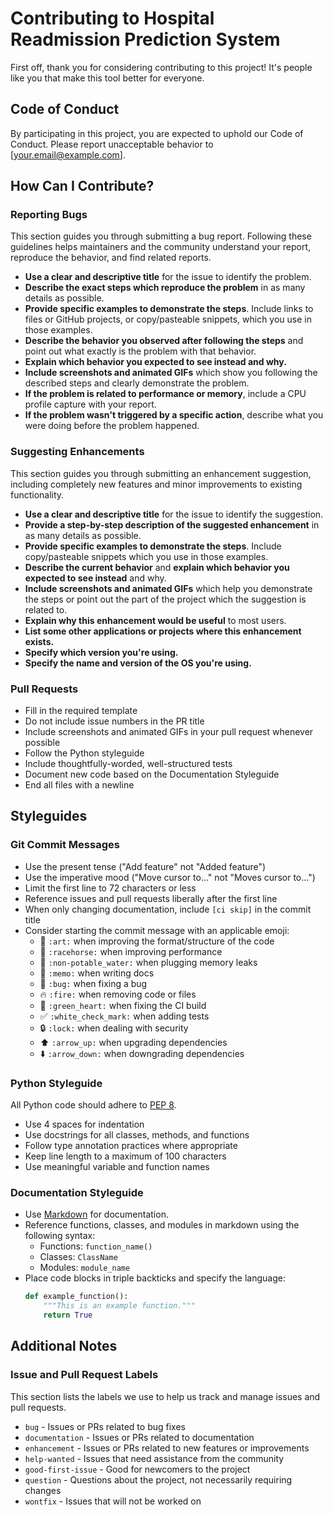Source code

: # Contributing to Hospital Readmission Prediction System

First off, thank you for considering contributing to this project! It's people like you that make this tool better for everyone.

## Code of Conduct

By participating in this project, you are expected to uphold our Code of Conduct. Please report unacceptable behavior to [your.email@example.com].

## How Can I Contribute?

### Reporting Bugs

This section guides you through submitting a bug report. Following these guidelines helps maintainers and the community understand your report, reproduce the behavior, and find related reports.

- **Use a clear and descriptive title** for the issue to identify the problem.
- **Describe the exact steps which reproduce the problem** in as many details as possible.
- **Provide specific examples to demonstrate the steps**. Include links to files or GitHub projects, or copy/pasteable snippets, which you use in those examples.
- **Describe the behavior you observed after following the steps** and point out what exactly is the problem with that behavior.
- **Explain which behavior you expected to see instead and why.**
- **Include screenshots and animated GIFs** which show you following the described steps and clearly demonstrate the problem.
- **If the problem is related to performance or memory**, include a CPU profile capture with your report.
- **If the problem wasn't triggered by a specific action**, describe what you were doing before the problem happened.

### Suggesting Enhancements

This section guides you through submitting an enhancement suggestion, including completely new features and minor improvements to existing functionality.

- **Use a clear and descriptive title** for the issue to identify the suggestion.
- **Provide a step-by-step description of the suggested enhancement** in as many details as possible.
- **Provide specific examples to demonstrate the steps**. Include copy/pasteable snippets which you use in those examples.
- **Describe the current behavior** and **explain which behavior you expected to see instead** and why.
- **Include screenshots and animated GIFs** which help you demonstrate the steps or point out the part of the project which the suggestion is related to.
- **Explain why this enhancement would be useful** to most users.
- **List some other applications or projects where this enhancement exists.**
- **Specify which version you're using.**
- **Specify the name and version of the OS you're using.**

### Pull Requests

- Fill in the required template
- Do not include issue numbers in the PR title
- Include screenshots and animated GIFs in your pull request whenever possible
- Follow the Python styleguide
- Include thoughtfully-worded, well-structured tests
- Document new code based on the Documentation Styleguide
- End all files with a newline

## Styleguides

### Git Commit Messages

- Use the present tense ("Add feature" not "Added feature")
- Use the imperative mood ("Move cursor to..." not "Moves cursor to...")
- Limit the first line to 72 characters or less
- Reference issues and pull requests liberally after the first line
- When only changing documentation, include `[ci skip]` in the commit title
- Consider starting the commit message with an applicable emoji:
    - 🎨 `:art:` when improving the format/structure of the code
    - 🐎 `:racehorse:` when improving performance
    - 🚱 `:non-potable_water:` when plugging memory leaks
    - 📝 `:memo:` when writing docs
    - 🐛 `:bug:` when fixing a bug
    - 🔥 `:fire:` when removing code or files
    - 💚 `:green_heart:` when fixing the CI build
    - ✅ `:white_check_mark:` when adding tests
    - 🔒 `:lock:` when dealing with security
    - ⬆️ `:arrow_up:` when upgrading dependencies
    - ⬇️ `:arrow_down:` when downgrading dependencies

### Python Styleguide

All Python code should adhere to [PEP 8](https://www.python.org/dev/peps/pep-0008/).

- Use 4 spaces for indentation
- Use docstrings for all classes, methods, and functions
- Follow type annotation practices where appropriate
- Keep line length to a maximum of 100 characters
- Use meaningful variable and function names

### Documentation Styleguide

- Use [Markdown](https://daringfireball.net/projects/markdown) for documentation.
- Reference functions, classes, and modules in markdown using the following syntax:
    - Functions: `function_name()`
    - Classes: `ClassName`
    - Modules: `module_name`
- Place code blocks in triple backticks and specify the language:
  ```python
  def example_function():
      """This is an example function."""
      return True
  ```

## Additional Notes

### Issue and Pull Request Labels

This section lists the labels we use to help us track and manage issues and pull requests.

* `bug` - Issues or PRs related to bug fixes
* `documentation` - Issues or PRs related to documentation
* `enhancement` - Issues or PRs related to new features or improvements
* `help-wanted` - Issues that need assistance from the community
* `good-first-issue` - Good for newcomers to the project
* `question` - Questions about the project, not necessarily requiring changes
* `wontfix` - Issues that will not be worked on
________________
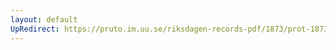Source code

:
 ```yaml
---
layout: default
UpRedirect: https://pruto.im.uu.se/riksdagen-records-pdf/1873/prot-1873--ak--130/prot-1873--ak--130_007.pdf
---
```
________________
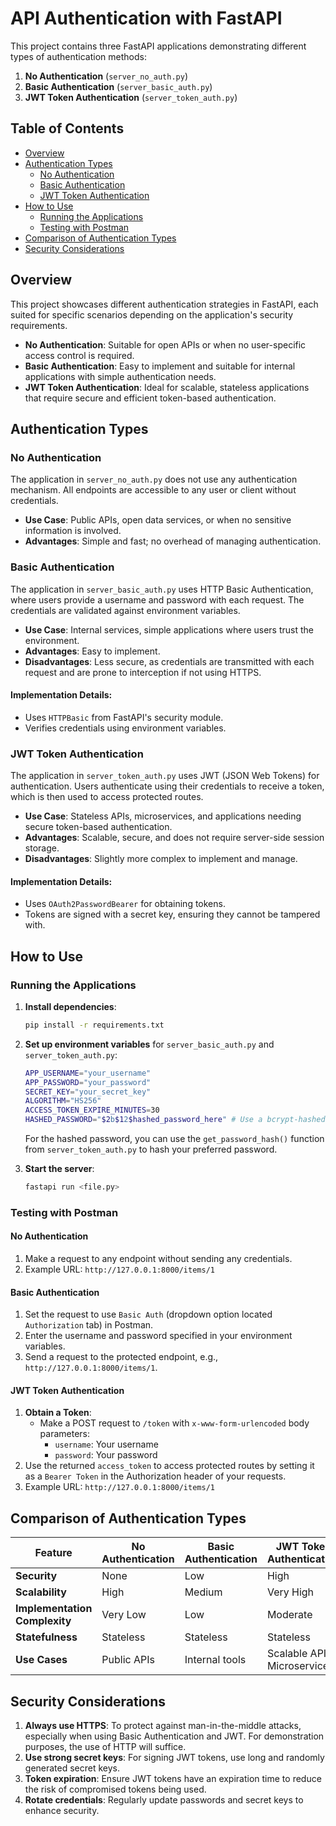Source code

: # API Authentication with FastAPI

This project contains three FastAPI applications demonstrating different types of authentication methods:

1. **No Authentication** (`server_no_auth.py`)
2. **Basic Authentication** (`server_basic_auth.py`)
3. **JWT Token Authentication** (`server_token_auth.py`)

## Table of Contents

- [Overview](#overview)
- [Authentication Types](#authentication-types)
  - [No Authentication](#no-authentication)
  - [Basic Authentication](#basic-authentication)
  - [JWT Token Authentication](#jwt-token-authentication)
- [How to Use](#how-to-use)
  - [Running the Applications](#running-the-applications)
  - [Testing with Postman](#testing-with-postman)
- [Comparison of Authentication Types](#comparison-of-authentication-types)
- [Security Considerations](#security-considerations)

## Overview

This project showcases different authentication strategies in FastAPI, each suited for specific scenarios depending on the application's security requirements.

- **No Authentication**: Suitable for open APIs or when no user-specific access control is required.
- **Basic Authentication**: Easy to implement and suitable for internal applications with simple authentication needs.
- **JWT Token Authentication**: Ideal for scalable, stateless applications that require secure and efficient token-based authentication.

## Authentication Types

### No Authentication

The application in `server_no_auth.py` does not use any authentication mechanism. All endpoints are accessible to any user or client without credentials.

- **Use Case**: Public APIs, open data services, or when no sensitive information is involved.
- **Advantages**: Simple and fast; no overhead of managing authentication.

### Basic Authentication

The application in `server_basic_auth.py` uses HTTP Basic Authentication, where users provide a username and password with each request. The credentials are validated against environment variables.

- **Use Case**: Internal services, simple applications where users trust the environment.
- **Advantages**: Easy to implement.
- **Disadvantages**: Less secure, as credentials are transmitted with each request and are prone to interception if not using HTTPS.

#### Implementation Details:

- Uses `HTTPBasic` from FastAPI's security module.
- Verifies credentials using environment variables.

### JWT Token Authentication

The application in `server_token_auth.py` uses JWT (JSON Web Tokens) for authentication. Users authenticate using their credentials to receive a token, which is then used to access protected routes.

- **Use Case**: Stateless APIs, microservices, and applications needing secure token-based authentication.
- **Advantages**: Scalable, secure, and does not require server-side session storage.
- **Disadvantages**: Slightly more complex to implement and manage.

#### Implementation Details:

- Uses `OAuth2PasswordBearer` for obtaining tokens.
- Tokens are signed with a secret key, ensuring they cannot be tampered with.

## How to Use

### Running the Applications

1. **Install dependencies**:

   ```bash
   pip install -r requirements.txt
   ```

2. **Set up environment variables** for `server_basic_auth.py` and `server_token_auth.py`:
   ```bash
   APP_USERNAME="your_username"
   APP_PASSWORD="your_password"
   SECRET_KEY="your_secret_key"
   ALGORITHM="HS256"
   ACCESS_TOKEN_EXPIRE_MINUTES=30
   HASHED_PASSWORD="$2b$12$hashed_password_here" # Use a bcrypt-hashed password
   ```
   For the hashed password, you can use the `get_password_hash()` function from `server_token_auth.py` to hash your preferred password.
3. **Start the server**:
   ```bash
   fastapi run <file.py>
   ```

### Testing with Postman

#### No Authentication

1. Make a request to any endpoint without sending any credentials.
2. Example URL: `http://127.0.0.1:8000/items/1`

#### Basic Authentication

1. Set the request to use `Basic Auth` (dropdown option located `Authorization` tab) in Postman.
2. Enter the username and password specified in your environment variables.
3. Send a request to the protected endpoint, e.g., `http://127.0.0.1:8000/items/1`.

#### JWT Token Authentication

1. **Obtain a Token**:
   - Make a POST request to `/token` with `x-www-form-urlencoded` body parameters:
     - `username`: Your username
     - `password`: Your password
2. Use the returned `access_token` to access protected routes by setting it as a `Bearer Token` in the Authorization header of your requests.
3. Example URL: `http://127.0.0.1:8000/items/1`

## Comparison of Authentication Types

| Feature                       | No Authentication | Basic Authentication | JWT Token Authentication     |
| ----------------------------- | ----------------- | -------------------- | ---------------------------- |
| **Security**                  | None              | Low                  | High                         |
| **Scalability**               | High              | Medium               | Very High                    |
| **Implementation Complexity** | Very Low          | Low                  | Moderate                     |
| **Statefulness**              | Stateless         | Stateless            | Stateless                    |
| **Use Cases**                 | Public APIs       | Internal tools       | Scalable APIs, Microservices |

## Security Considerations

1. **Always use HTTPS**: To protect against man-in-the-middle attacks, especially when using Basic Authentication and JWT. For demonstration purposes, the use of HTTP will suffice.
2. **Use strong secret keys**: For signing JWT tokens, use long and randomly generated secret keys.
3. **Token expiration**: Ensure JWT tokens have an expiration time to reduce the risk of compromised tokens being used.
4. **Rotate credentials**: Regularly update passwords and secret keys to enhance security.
________________
> _WORK INSTRUCTIONS_
Look above for the line containing "- **Specify which version you're using.**" and the line containing "- Do not include". Transcribe both, with the lines between them, exactly.

> _SOLUTION TO THIS TASK_
- **Specify which version you're using.**
- **Specify the name and version of the OS you're using.**

### Pull Requests

- Fill in the required template
- Do not include issue numbers in the PR title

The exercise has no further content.